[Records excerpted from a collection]
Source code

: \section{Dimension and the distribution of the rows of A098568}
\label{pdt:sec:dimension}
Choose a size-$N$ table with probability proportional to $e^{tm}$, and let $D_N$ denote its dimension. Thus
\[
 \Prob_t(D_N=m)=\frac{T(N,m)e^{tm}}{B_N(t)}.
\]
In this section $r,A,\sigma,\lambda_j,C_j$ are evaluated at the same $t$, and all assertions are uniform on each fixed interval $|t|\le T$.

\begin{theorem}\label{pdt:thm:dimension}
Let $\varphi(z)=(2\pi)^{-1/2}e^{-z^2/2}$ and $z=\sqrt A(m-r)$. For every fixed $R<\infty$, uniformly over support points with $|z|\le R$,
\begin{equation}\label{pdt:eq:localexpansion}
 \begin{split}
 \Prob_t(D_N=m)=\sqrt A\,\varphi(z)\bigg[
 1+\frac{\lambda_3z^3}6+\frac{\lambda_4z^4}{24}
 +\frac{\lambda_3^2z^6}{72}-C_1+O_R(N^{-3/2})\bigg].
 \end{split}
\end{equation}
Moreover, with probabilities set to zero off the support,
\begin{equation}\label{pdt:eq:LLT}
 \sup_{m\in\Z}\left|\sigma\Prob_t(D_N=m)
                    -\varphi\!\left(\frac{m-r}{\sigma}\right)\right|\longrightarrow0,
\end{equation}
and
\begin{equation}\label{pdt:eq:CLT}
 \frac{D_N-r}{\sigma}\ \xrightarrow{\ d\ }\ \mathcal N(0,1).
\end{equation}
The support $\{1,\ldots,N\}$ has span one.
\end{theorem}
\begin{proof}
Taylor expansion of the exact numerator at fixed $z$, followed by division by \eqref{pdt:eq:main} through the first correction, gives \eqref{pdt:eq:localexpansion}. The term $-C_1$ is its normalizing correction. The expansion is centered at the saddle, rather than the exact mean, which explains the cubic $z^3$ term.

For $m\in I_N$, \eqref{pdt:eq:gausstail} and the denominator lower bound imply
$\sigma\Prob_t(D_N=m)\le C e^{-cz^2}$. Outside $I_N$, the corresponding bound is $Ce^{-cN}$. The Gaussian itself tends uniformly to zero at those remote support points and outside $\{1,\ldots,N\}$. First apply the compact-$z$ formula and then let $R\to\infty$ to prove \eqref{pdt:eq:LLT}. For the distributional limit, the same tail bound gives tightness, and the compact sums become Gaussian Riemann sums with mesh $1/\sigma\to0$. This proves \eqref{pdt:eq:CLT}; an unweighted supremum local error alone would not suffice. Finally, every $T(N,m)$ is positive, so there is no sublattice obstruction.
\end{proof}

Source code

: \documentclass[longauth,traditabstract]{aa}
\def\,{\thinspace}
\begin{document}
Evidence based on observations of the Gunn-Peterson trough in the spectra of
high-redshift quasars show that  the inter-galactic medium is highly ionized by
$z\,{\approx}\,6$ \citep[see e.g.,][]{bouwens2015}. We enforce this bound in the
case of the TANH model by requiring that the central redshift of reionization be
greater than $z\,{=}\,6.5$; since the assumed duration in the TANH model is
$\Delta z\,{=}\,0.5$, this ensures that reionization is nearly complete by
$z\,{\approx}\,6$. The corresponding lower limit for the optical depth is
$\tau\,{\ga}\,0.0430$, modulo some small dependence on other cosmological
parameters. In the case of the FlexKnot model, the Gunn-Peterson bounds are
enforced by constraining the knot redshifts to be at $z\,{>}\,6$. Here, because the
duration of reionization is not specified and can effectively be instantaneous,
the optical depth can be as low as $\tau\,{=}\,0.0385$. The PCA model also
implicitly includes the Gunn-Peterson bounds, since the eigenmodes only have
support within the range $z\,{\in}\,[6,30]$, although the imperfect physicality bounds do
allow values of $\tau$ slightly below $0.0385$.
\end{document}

:: PROBLEM REQUIREMENTS ::
Take every line from the data above that holds "bounds" and copy it out.

:: SOLVED EXERCISE ::
parameters. In the case of the FlexKnot model, the Gunn-Peterson bounds are
implicitly includes the Gunn-Peterson bounds, since the eigenmodes only have
support within the range $z\,{\in}\,[6,30]$, although the imperfect physicality bounds do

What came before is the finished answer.